C. Perwalian Dalam Perkawinan

        Berbeda dengan pengangkatan anak, soal perwalian terdapat peruntukannya di dalam undang-undang perkawinan. Pasal-pasal yang bersangkutan adalah pasal 50 Bab XI. Ketentuan yang sangat luas terdapat di dalam Kitab Undang-undang Hukum Perdata, yaitu dimulai dengan pasal 331 hingga pasal 418 huruf (a).

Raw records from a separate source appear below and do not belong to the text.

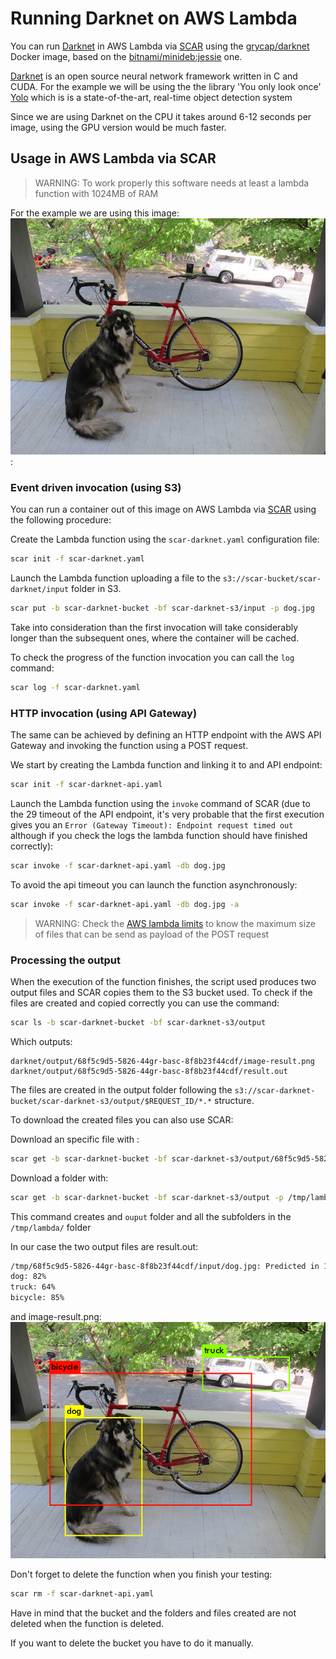# Running Darknet on AWS Lambda

You can run [Darknet](https://pjreddie.com/darknet) in AWS Lambda via [SCAR](https://github.com/grycap/scar) using the [grycap/darknet](https://hub.docker.com/r/grycap/darknet/) Docker image, based on the [bitnami/minideb:jessie](https://hub.docker.com/r/bitnami/minideb/) one.

[Darknet](https://pjreddie.com/darknet) is an open source neural network framework written in C and CUDA. For the example we will be using the the library 'You only look once' [Yolo](https://pjreddie.com/darknet/yolo/) which is  is a state-of-the-art, real-time object detection system

Since we are using Darknet on the CPU it takes around 6-12 seconds per image, using the GPU version would be much faster.

## Usage in AWS Lambda via SCAR

> WARNING:  To work properly this software needs at least a lambda function with 1024MB of RAM

For the example we are using this image: ![dog.jpg](dog.jpg):

### Event driven invocation (using S3)

You can run a container out of this image on AWS Lambda via [SCAR](https://github.com/grycap/scar) using the following procedure:

Create the Lambda function using the `scar-darknet.yaml` configuration file:

```sh
scar init -f scar-darknet.yaml
```

Launch the Lambda function uploading a file to the `s3://scar-bucket/scar-darknet/input` folder in S3.

```sh
scar put -b scar-darknet-bucket -bf scar-darknet-s3/input -p dog.jpg
```

Take into consideration than the first invocation will take considerably longer than the subsequent ones, where the container will be cached.

To check the progress of the function invocation you can call the `log` command:
```sh
scar log -f scar-darknet.yaml
```

### HTTP invocation (using API Gateway)

The same can be achieved by defining an HTTP endpoint with the AWS API Gateway and invoking the function using a POST request.

We start by creating the Lambda function and linking it to and API endpoint:

```sh
scar init -f scar-darknet-api.yaml
```

Launch the Lambda function using the `invoke` command of SCAR (due to the 29 timeout of the API endpoint, it's very probable that the first execution gives you an `Error (Gateway Timeout): Endpoint request timed out` although if you check the logs the lambda function should have finished correctly):

```sh
scar invoke -f scar-darknet-api.yaml -db dog.jpg
```

To avoid the api timeout you can launch the function asynchronously:

```sh
scar invoke -f scar-darknet-api.yaml -db dog.jpg -a
```

> WARNING: Check the [AWS lambda limits](https://docs.aws.amazon.com/lambda/latest/dg/limits.html) to know the maximum size of files that can be send as payload of the POST request

### Processing the output

When the execution of the function finishes, the script used produces two output files and SCAR copies them to the S3 bucket used. To check if the files are created and copied correctly you can use the command:

```sh
scar ls -b scar-darknet-bucket -bf scar-darknet-s3/output
```

Which outputs:
```
darknet/output/68f5c9d5-5826-44gr-basc-8f8b23f44cdf/image-result.png
darknet/output/68f5c9d5-5826-44gr-basc-8f8b23f44cdf/result.out
```

The files are created in the output folder following the `s3://scar-darknet-bucket/scar-darknet-s3/output/$REQUEST_ID/*.*` structure.

To download the created files you can also use SCAR:

Download an specific file with :

```sh
scar get -b scar-darknet-bucket -bf scar-darknet-s3/output/68f5c9d5-5826-44gr-basc-8f8b23f44cdf/image-result.png -p /tmp/result.png
```

Download a folder with:

```sh
scar get -b scar-darknet-bucket -bf scar-darknet-s3/output -p /tmp/lambda/
```

This command creates and `ouput` folder and all the subfolders in the `/tmp/lambda/` folder

In our case the two output files are result.out:

```sh
/tmp/68f5c9d5-5826-44gr-basc-8f8b23f44cdf/input/dog.jpg: Predicted in 12.383388 seconds.
dog: 82%
truck: 64%
bicycle: 85%
```

and image-result.png:
![image-result.png](image-result.png)

Don't forget to delete the function when you finish your testing:

```sh
scar rm -f scar-darknet-api.yaml
```

Have in mind that the bucket and the folders and files created are not deleted when the function is deleted.

If you want to delete the bucket you have to do it manually.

Latar belakang lengkapnya pengaturan tentang perwalian di dalam Kitab Undang-undang ini tiada lain agar kepentingan anak yang berda dibawah perwalian tidak dirugikan atau memperoleh jaminan yang cukup dari walinya, terutama perihal pemeliharaan diri dan pengurusan harta bendanya.

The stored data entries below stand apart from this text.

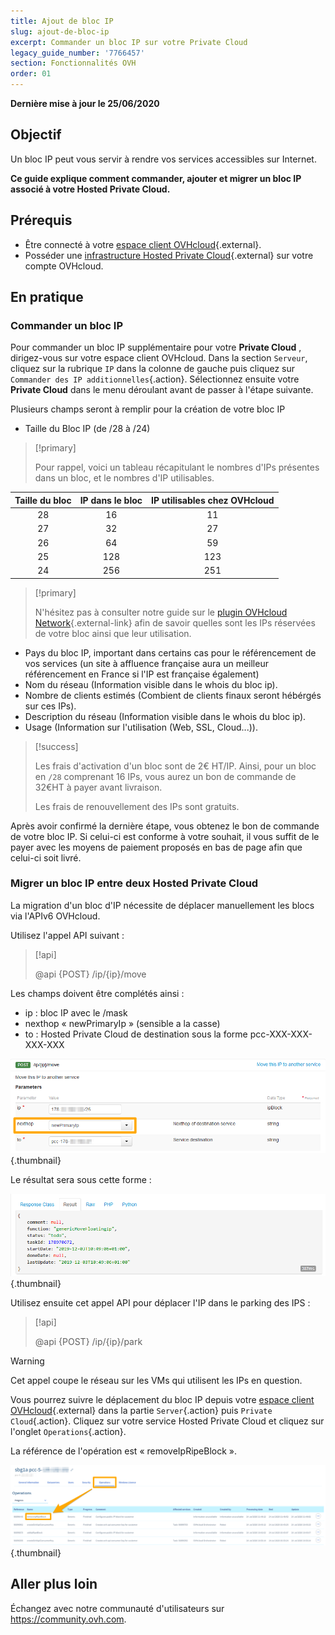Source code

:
 ```yaml
---
title: Ajout de bloc IP
slug: ajout-de-bloc-ip
excerpt: Commander un bloc IP sur votre Private Cloud
legacy_guide_number: '7766457'
section: Fonctionnalités OVH
order: 01
---
```


**Dernière mise à jour le 25/06/2020**

## Objectif

Un bloc IP peut vous servir à rendre vos services accessibles sur Internet. 

**Ce guide explique comment commander, ajouter et migrer un bloc IP associé à votre Hosted Private Cloud.**

## Prérequis

* Être connecté à votre [espace client OVHcloud](https://www.ovh.com/auth/?action=gotomanager){.external}.
* Posséder une [infrastructure Hosted Private Cloud](https://www.ovh.com/fr/public-cloud/instances/){.external} sur votre compte OVHcloud.

## En pratique

### Commander un bloc IP

Pour commander un bloc IP supplémentaire pour votre **Private Cloud** , dirigez-vous sur votre espace client OVHcloud. Dans la section `Serveur`, cliquez sur la rubrique `IP` dans la colonne de gauche puis cliquez sur `Commander des IP additionnelles`{.action}. Sélectionnez ensuite votre **Private Cloud** dans le menu déroulant avant de passer à l'étape suivante.


Plusieurs champs seront à remplir pour la création de votre bloc IP

- Taille du Bloc IP (de /28 à /24)

> [!primary]
>
> Pour rappel, voici un tableau récapitulant le nombres d'IPs présentes dans un bloc, et le nombres d'IP utilisables.
> 

|Taille du bloc|IP dans le bloc|IP utilisables chez OVHcloud|
|:---:|:---:|:---:|
|28|16|11|
|27|32|27|
|26|64|59|
|25|128|123|
|24|256|251|

> [!primary]
>
> N'hésitez pas à consulter notre guide sur le [plugin OVHcloud Network](https://docs.ovh.com/fr/private-cloud/plugin-ovh-network/){.external-link} afin de savoir quelles sont les IPs réservées de votre bloc ainsi que leur utilisation.
>

- Pays du bloc IP, important dans certains cas pour le référencement de vos services (un site à affluence française aura un meilleur référencement en France si l'IP est française également)
- Nom du réseau (Information visible dans le whois du bloc ip).
- Nombre de clients estimés (Combient de clients finaux seront hébérgés sur ces IPs).
- Description du réseau (Information visible dans le whois du bloc ip).
- Usage (Information sur l'utilisation (Web, SSL, Cloud...)).

> [!success]
>
> Les frais d'activation d'un bloc sont de 2€ HT/IP. Ainsi, pour un bloc en `/28` comprenant 16 IPs, vous aurez un bon de commande de 32€HT à payer avant livraison.
>  
> Les frais de renouvellement des IPs sont gratuits.
>

Après avoir confirmé la dernière étape, vous obtenez le bon de commande de votre bloc IP. Si celui-ci est conforme à votre souhait, il vous suffit de le payer avec les moyens de paiement proposés en bas de page afin que celui-ci soit livré.

### Migrer un bloc IP entre deux Hosted Private Cloud

La migration d'un bloc d'IP nécessite de déplacer manuellement les blocs via l'APIv6 OVHcloud.

Utilisez l'appel API suivant :

> [!api]
>
> @api {POST} /ip/{ip}/move
> 

Les champs doivent être complétés ainsi :

- ip : bloc IP avec le /mask
- nexthop « newPrimaryIp » (sensible a la casse)
- to : Hosted Private Cloud de destination sous la forme pcc-XXX-XXX-XXX-XXX

![champ nexthop](images/move-api.png){.thumbnail}


Le résultat sera sous cette forme :

![champ nexthop](images/api-result.png){.thumbnail}

Utilisez ensuite cet appel API pour déplacer l'IP dans le parking des IPS :

> [!api]
>
> @api {POST} /ip/{ip}/park
> 

> [!warning]
>
> Cet appel coupe le réseau sur les VMs qui utilisent les IPs en question.
>

Vous pourrez suivre le déplacement du bloc IP depuis votre [espace client OVHcloud](https://www.ovh.com/auth/?action=gotomanager){.external} dans la partie `Server`{.action} puis `Private Cloud`{.action}. Cliquez sur votre service Hosted Private Cloud et cliquez sur l'onglet `Operations`{.action}.

La référence de l'opération est « removeIpRipeBlock ».

![operations manager](images/operations.png){.thumbnail}

## Aller plus loin

Échangez avec notre communauté d'utilisateurs sur <https://community.ovh.com>.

        Undang-undang perkawinan menyebutkan bahwa anak yang belum mencapai umur delapan belas tahun atau belum pernah melangsungkan perkawinan, yang tidak berada di bawah kekuasaan orang tua, berada dibawah kekusaan wali.  Dan tentang siapa yang berhak menjadi wali, Undang-undang Perkawinan menyebutkan bahwa yang akan menjadi wali dapat ditunjuk oleh satu orang tua yang menjalankan kekuasaan orang tua sebelum ia meninggal dunia, dengan surat wasiat atau dengan lisan dihadapan dua orang saksi. Dianjurkan agar orang yang akan ditunjuk sebagaiwali hendaknya berasal dari keluarga sendiri.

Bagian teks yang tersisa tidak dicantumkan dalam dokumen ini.